Применительно к воображению, как и к различным его историческим и культурным (смысловым) воплощениям в литературе, искусстве, верованиях и т. д., принято говорить о раздвоенности. См. у Бодлера: «Прекрасное всегда и с неизбежностью двойственно… Одна составная часть прекрасного — вечна и неизменна, ‹…› другая относительна и зависит от обстоятельств, которыми, если угодно, могут служить, поочередно или разом, эпоха, мода, мораль, страсть»[550]. Жан Старобинский неоднократно возвращается к этому моменту и говорит о неустранимой двойственности воображения, которая подразумевает некую реальность и вместе с тем ее отрицает, как будто отображает ее и вместе с тем уводит как можно дальше от непосредственной эмпирической действительности: «Воображение — это возможность скачка, без которого не представить далекого и не оторваться от того, что рядом. Отсюда — его всегдашняя двойственность…»[551] В этом смысле вся модерная философия искусства от Бодлера через Вальтера Беньямина до Поля де Мана все время подчеркивает двойственность смысловых образований, «фантастических объектов», связанных с Новым и Новейшим временем, — мышления, искусства, воображения и др. Однако, мне кажется, двойственность здесь — не совсем точное обозначение, оно требует пояснений. Речь, по-моему, скорее идет о том, что под вопрос ставится как раз представление о тождестве. Самотождественность «я» — вот что тут проблематизируется. Двойственность — это воплощение принципиальной проблематичности субъекта, новой проблематичности эго.

В этом плане чрезвычайно характерно, что мы фактически в одно время, в одну и ту же эпоху видим рождение разных форм смыслопроизводства, которые, во-первых, фиксируют рефлексивное положение индивида, «я», субъекта, дистанцированного от реальности и вместе с тем связанного с реальностью, но особым способом, через образ, а во-вторых (что еще более важно для меня в социологической перспективе), указывают, что, при всём индивидуализме этого индивида, он индивид социальный, общественный, он связан со значимыми для него другими, в том числе — универсальным Другим. Из этой двойственности, соединяющей, казалось бы, несоединимое, практически одновременно рождается в новых, новейших значениях «критика» у Канта, «история» у Гердера, «понимание» у Гумбольдта и Шлейермахера, новое отношение к переводу у немецких романтиков. Все романтики переводят с самых неожиданных языков и из самых экзотических областей словесности, от древней до новой, от Востока до Юга и Запада: Гумбольдт — Эсхила, Гёльдерлин — Софокла, Шлейермахер — Платона, Август Шлегель — «Бхагавадгиту», Данте и Петрарку, испанские романсы, Сервантеса и Кальдерона, Тик — Шекспира и елизаветинцев, Хаммер-Пургшталь — староперсидскую поэзию[552].

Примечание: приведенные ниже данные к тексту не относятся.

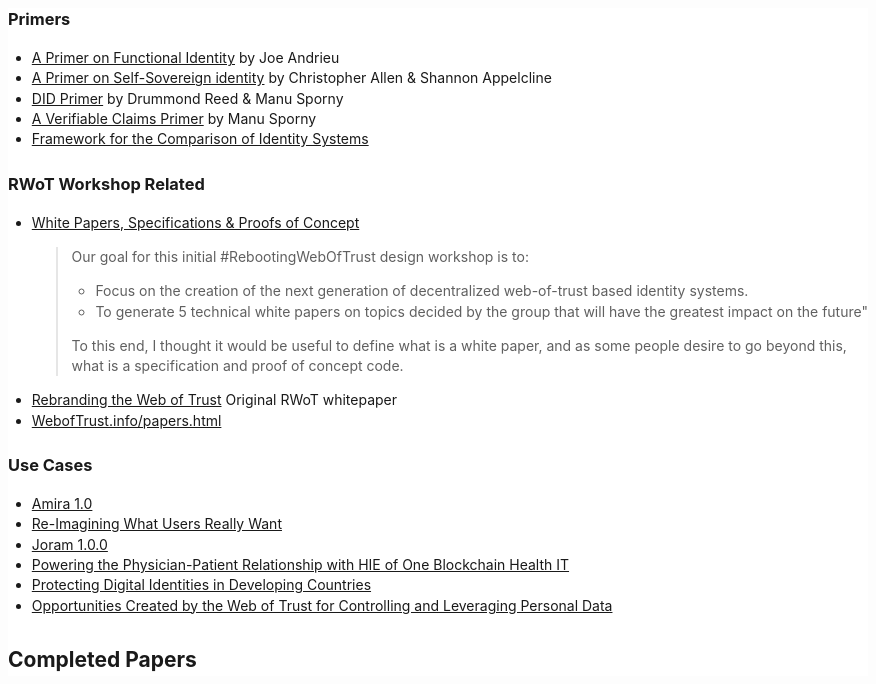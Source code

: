 ### Primers

* [A Primer on Functional Identity](https://github.com/WebOfTrustInfo/rwot5-boston/blob/master/topics-and-advance-readings/functional-identity-primer.md) by Joe Andrieu
* [A Primer on Self-Sovereign identity](https://github.com/WebOfTrustInfo/rwot5-boston/blob/master/topics-and-advance-readings/self-sovereign-identity-primer.md) by Christopher Allen & Shannon Appelcline
* [DID Primer](https://github.com/WebOfTrustInfo/rwot5-boston/blob/master/topics-and-advance-readings/did-primer.md) by Drummond Reed & Manu Sporny
* [A Verifiable Claims Primer](https://github.com/WebOfTrustInfo/rwot5-boston/blob/master/topics-and-advance-readings/verifiable-claims-primer.md) by Manu Sporny
* [Framework for the Comparison of Identity Systems](https://github.com/WebOfTrustInfo/rebooting-the-web-of-trust-fall2017/blob/master/topics-and-advance-readings/Framework-for-Comparison-of-Identity-Systems.md)

### RWoT Workshop Related 
* [White Papers, Specifications & Proofs of Concept](https://github.com/WebOfTrustInfo/rwot1-sf/blob/master/topics-and-advance-readings/white-papers--specifications---and-proof-of-concept-code.md) 
  >Our goal for this initial #RebootingWebOfTrust design workshop is to:
  >
  > * Focus on the creation of the next generation of decentralized web-of-trust based identity systems.
  > * To generate 5 technical white papers on topics decided by the group that will have the greatest impact on the future"
  >
  > To this end, I thought it would be useful to define what is a white paper, and as some people desire to go beyond this, what is a specification and proof of concept code.
* [Rebranding the Web of Trust](https://github.com/WebOfTrustInfo/rebooting-the-web-of-trust/blob/master/final-documents/rebranding-web-of-trust.pdf) Original RWoT whitepaper
* [WebofTrust.info/papers.html](https://www.weboftrust.info/papers.html)

### Use Cases
* [Amira 1.0](https://github.com/WebOfTrustInfo/rebooting-the-web-of-trust-fall2017/blob/master/final-documents/amira.md)
* [Re-Imagining What Users Really Want](https://github.com/WebOfTrustInfo/rebooting-the-web-of-trust-spring2017/blob/master/final-documents/what-users-really-want.md)
* [Joram 1.0.0](https://github.com/WebOfTrustInfo/rebooting-the-web-of-trust-fall2016/blob/master/final-documents/joram-engagement-model.pdf)
* [Powering the Physician-Patient Relationship with HIE of One Blockchain Health IT](https://github.com/WebOfTrustInfo/ID2020DesignWorkshop/blob/master/final-documents/physician-patient-relationship.pdf)
* [Protecting Digital Identities in Developing Countries](https://github.com/WebOfTrustInfo/ID2020DesignWorkshop/blob/master/final-documents/protecting-digital-identities-in-developing-countries.pdf)
* [Opportunities Created by the Web of Trust for Controlling and Leveraging Personal Data](https://github.com/WebOfTrustInfo/rebooting-the-web-of-trust/blob/master/final-documents/satisfying-real-world-use-cases.pdf)



## Completed Papers
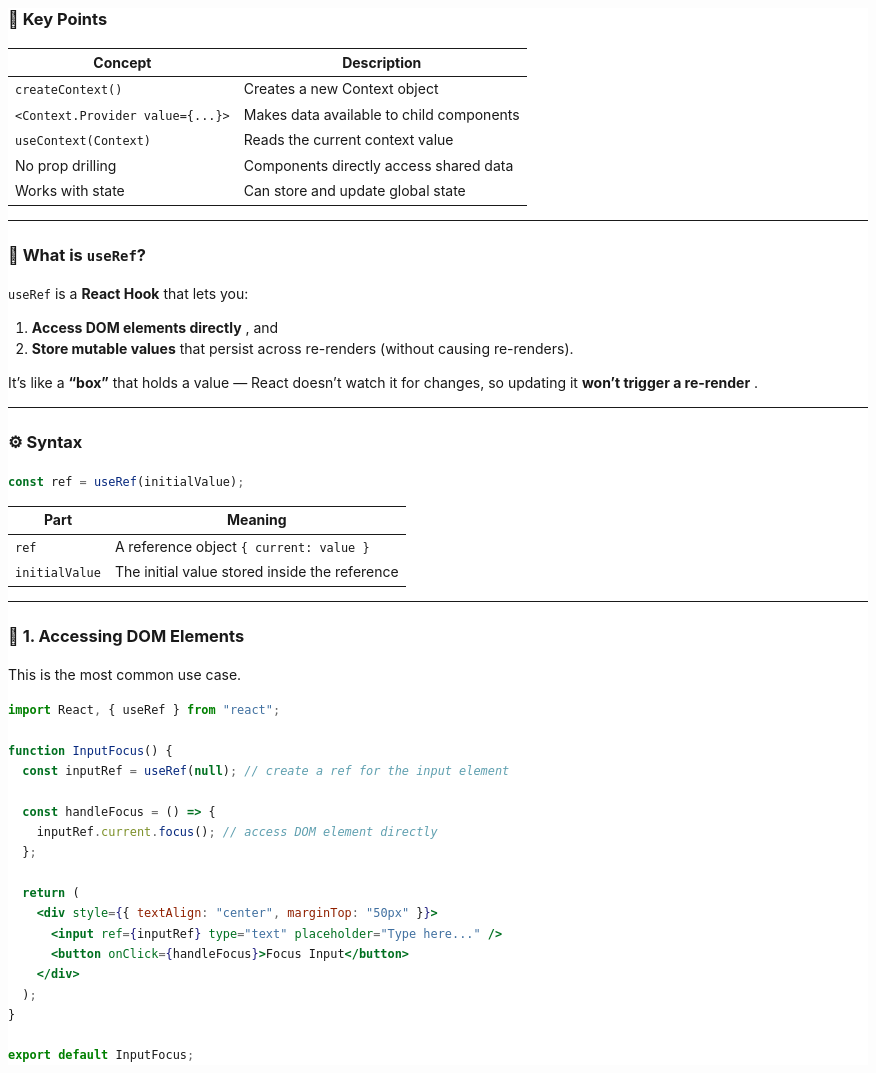
### 🧩 **Key Points**

| Concept                            | Description                              |
| ---------------------------------- | ---------------------------------------- |
| `createContext()`                | Creates a new Context object             |
| `<Context.Provider value={...}>` | Makes data available to child components |
| `useContext(Context)`            | Reads the current context value          |
| No prop drilling                   | Components directly access shared data   |
| Works with state                   | Can store and update global state        |


---

### 🧠 **What is `useRef`?**

`useRef` is a **React Hook** that lets you:

1. **Access DOM elements directly** , and
2. **Store mutable values** that persist across re-renders (without causing re-renders).

It’s like a **“box”** that holds a value — React doesn’t watch it for changes, so updating it  **won’t trigger a re-render** .

---

### ⚙️ **Syntax**

```jsx
const ref = useRef(initialValue);
```

| Part             | Meaning                                       |
| ---------------- | --------------------------------------------- |
| `ref`          | A reference object `{ current: value }`     |
| `initialValue` | The initial value stored inside the reference |

---

### 🧩 **1. Accessing DOM Elements**

This is the most common use case.

```jsx
import React, { useRef } from "react";

function InputFocus() {
  const inputRef = useRef(null); // create a ref for the input element

  const handleFocus = () => {
    inputRef.current.focus(); // access DOM element directly
  };

  return (
    <div style={{ textAlign: "center", marginTop: "50px" }}>
      <input ref={inputRef} type="text" placeholder="Type here..." />
      <button onClick={handleFocus}>Focus Input</button>
    </div>
  );
}

export default InputFocus;
```
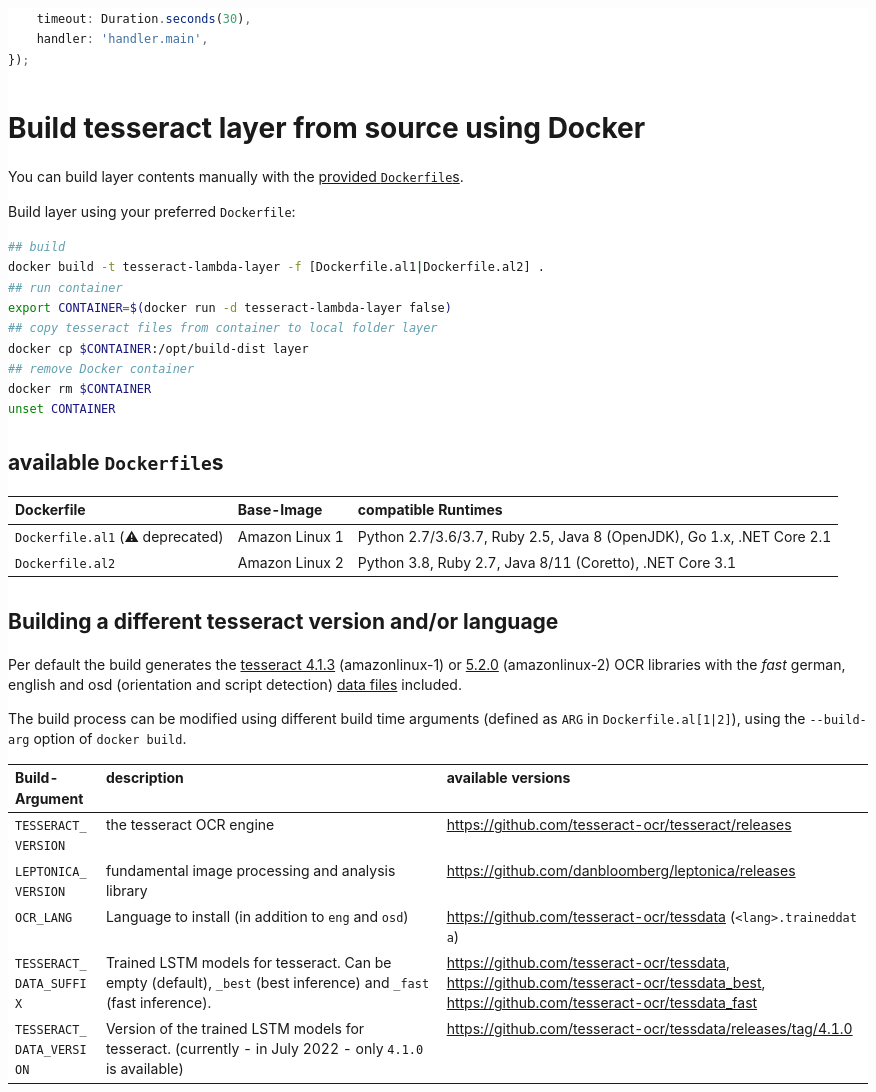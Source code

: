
 ```typescript
    timeout: Duration.seconds(30),
    handler: 'handler.main',
});
```

# Build tesseract layer from source using Docker

You can build layer contents manually with the [provided `Dockerfile`s](#available-dockerfiles).

Build layer using your preferred `Dockerfile`:

```bash
## build
docker build -t tesseract-lambda-layer -f [Dockerfile.al1|Dockerfile.al2] .
## run container
export CONTAINER=$(docker run -d tesseract-lambda-layer false)
## copy tesseract files from container to local folder layer
docker cp $CONTAINER:/opt/build-dist layer
## remove Docker container
docker rm $CONTAINER
unset CONTAINER
```

## available `Dockerfile`s

| Dockerfile                              | Base-Image     | compatible Runtimes                                                   |
| :-------------------------------------- | :------------- | :-------------------------------------------------------------------- |
| `Dockerfile.al1` (:warning: deprecated) | Amazon Linux 1 | Python 2.7/3.6/3.7, Ruby 2.5, Java 8 (OpenJDK), Go 1.x, .NET Core 2.1 |
| `Dockerfile.al2`                        | Amazon Linux 2 | Python 3.8, Ruby 2.7, Java 8/11 (Coretto), .NET Core 3.1              |


## Building a different tesseract version and/or language

Per default the build generates the [tesseract 4.1.3](https://github.com/tesseract-ocr/tesseract/releases/tag/4.1.3) (amazonlinux-1) or [5.2.0](https://github.com/tesseract-ocr/tesseract/releases/tag/5.2.0) (amazonlinux-2) OCR libraries with the _fast_ german, english and osd (orientation and script detection) [data files](https://github.com/tesseract-ocr/tesseract/wiki/Data-Files) included.

The build process can be modified using different build time arguments (defined as `ARG` in `Dockerfile.al[1|2]`), using the `--build-arg` option of `docker build`.

| Build-Argument           | description                                                                                                       | available versions                                                                                                                        |
| :----------------------- | :---------------------------------------------------------------------------------------------------------------- | :---------------------------------------------------------------------------------------------------------------------------------------- |
| `TESSERACT_VERSION`      | the tesseract OCR engine                                                                                          | https://github.com/tesseract-ocr/tesseract/releases                                                                                       |
| `LEPTONICA_VERSION`      | fundamental image processing and analysis library                                                                 | https://github.com/danbloomberg/leptonica/releases                                                                                        |
| `OCR_LANG`               | Language to install (in addition to `eng` and `osd`)                                                              | https://github.com/tesseract-ocr/tessdata (`<lang>.traineddata`)                                                                          |
| `TESSERACT_DATA_SUFFIX`  | Trained LSTM models for tesseract. Can be empty (default), `_best` (best inference) and `_fast` (fast inference). | https://github.com/tesseract-ocr/tessdata, https://github.com/tesseract-ocr/tessdata_best, https://github.com/tesseract-ocr/tessdata_fast |
| `TESSERACT_DATA_VERSION` | Version of the trained LSTM models for tesseract. (currently - in July 2022 - only `4.1.0` is available)          | https://github.com/tesseract-ocr/tessdata/releases/tag/4.1.0                                                                              |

Важно обратить внимание на то, что образуется некоторое смысловое поле, которое очерчено такого рода двойственными понятийными конструкциями: «здесь и не совсем здесь»; «еще не, но уже» и т. п. Тем самым фиксируется временная и модальная двойственность значений и образований, наделяемых статусом «культуры» как пространства воображения, территории возможного. И обращение к переводу, и внимание к философской критике, и само возникновение литературы как свободного смыслопроизводства, свободного от какого бы то ни было внешнего давления, связаны, в конце концов, с важнейшим для романтиков интересом к Другому во всех смыслах слова: к другим источникам опыта — сон, транс, наркотики, к другому человеку — архаическому, экзотическому, нездешнему, гротескному, фантастическому и т. д. Эта гетерологичность сознания романтиков, как мне кажется, представляет собой первый, исходный феномен модерна в литературе и культуре Запада. Так устроено и само понятие «современности», так, по его образцу, устроены, если разобрать их герменевтически, понятия «литературы», «культуры». Смысловой объем этих понятий никогда не дан — он всегда задан, таково принципиальное, основополагающее свойство их конструкции.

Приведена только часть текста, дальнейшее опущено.